Ministries
Ministries
January / February 2006
Lynne Hammond
Dearest Friend and Pray-er,
Do you expect something supernatural to happen every time you pray? Do you go to your prayer closet believing not just for miraculous answers to prayer but for the Holy Spirit to move miraculously upon you as He helps you to pray?
If not, I believe you will by the time you finish reading this. I believe the Scriptures and the remarkable experiences I’m about to share with you will stir within you such a heart-felt hunger for the supernatural work of the Holy Spirit in your prayer life that you simply won’t be satisfied anymore without it.
Why am I so committed to awakening that desire in you?
First, because it’s been awakened in me this past year and, as a result, I’ve seen God do extraordinary things in prayer.

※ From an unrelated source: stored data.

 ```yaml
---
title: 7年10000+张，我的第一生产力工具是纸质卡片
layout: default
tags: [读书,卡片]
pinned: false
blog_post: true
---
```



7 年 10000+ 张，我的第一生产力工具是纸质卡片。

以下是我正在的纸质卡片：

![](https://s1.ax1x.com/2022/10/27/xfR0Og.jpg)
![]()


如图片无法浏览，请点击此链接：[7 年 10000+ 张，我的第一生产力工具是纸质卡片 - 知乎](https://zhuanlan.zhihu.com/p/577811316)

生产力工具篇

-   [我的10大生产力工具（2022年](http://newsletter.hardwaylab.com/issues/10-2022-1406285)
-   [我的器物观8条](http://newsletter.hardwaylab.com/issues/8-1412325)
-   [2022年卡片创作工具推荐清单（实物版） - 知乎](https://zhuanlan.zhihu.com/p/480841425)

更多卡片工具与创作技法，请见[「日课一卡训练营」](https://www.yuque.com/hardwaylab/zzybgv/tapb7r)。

Second, because we’re living in dangerous and complicated days. We’re living in times when we don’t know exactly what to pray as we ought—for our families, for the protection and progress of the Church, and for the nations. If we’re going to pray out God’s will so it can be done on earth as it is in heaven, we must increasingly pray beyond our own understanding and into the very mysteries of God.
How can we do that? There’s only one way. We must make more room for the supernatural work of the Holy Spirit in our prayers. We must purposely use our faith to perceive and follow His promptings every time we pray.

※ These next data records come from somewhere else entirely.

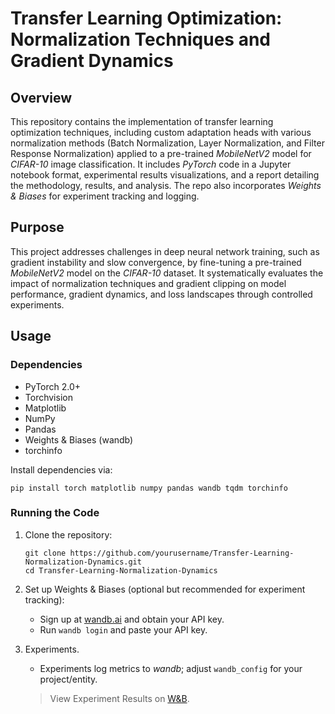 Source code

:# Transfer Learning Optimization: Normalization Techniques and Gradient Dynamics

## Overview

This repository contains the implementation of transfer learning optimization techniques, including custom adaptation heads with various normalization methods (Batch Normalization, Layer Normalization, and Filter Response Normalization) applied to a pre-trained *MobileNetV2* model for *CIFAR-10* image classification. It includes *PyTorch* code in a Jupyter notebook format, experimental results visualizations, and a report detailing the methodology, results, and analysis. The repo also incorporates *Weights & Biases* for experiment tracking and logging.

## Purpose

This project addresses challenges in deep neural network training, such as gradient instability and slow convergence, by fine-tuning a pre-trained *MobileNetV2* model on the *CIFAR-10* dataset. It systematically evaluates the impact of normalization techniques and gradient clipping on model performance, gradient dynamics, and loss landscapes through controlled experiments.

## Usage

### Dependencies

- PyTorch 2.0+
- Torchvision
- Matplotlib
- NumPy
- Pandas
- Weights & Biases (wandb)
- torchinfo

Install dependencies via:
```
pip install torch matplotlib numpy pandas wandb tqdm torchinfo
```

### Running the Code

1. Clone the repository:
   ```
   git clone https://github.com/yourusername/Transfer-Learning-Normalization-Dynamics.git
   cd Transfer-Learning-Normalization-Dynamics
   ```

2. Set up Weights & Biases (optional but recommended for experiment tracking):
   - Sign up at [wandb.ai](https://wandb.ai) and obtain your API key.
   - Run `wandb login` and paste your API key.

3. Experiments.
   - Experiments log metrics to *wandb*; adjust `wandb_config` for your project/entity.


    > View Experiment Results on [W&B](https://wandb.ai/amiraaz/Normalization%20Techniques%20and%20Gradient%20Dynamics).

“But Lynne,” somebody might say, “I’m not certain I can do that.”
Yes, you can. I know you can because before Jesus went to the cross, He spoke to those who believed on Him and said:
…I will pray the Father, and He will give you another Helper, that He may abide with you forever; the Spirit of truth, whom the world cannot receive, because it neither sees Him nor knows Him; but you know Him, for He dwells with you and will be in you… The Helper, the Holy Spirit, whom the Father will send in My name, He will teach you all things, and bring to your remembrance all things that I said to you, (John 14:16-18, 26 NKJ).

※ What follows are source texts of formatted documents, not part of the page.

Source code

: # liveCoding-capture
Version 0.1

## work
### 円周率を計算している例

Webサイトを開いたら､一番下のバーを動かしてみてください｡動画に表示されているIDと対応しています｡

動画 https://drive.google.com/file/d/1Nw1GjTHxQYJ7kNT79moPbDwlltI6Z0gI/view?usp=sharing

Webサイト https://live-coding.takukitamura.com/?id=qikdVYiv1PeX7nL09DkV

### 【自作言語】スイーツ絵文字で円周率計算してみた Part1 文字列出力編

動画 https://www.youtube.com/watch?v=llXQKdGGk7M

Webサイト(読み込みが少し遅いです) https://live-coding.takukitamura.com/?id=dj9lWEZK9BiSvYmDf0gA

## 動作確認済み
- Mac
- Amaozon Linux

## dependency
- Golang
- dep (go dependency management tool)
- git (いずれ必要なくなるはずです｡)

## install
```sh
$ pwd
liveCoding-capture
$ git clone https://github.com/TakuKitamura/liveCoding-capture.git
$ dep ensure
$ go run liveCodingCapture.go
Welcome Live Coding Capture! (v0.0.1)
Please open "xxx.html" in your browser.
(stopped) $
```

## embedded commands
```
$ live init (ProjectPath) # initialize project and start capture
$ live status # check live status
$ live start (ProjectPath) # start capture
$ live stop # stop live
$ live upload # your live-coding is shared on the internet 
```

Building a Room for the Supernatural
Think about that! Jesus Himself promised us not only that the Holy Spirit would live inside us but also that we would recognize His leadings. He promised us that the Holy Spirit would teach us all things.
For those promises to be fulfilled in our lives, however, we must have faith in what Jesus said. We must dare to believe the Holy Spirit will do for us exactly what those verses tell us He will do. We must expect the marvelous Holy Spirit to work powerfully and miraculously in us and among us simply because of our believing! (See Galatians 3:5, The Amplified Bible.)
Many times, we get so focused on what we’re praying about that we forget to do that. We fill up our prayer time with our own thoughts and our own words and forget to make room for the Holy Spirit to move. As a result, we miss out on the supernatural things He wants to do for us.
Now more than ever, I am purposing in my own prayer life not to do that anymore. I’m determined to become like the Shunammite woman in the Old Testament. Second Kings, chapter four, tells us she was so committed to making room for the Spirit of God to move in her life that every time the prophet, Elisha, came to her town, she practically dragged him to her house for dinner. She so desired and valued the presence of Elisha (and, more importantly, the presence of the Holy Spirit who worked supernaturally through him) that she eventually said to her husband:
“Look now, I know that this is a holy man of God, who passes by us regularly. Please, let us make a small upper room on the wall; and let us put a bed for him there, and a table and a chair and a lampstand; so it will be, whenever he comes to us, he can turn in there” (verses 9-10 NKJ).
Actually, the Hebrew word translated chair in that passage could also be translated throne. So you might say the Shunammite woman enthroned the Holy Spirit. She gave Him the highest place in her house and in her life.
That’s not just an Old Testament concept; it’s a New Testament teaching. Jesus told us in Luke 14:7-11 that when we’re invited to a feast or a gathering, we shouldn’t sit down in the highest place. We should sit in the lowest place and make room for the more distinguished guest to take the place of honor.
When we apply that principle to our prayer lives, we quickly realize that the Holy Spirit is the most distinguished guest in our prayer closet (or our prayer group, as the case may be). So we always ought to give Him the place of honor. We should defer to Him and give Him the most exalted place.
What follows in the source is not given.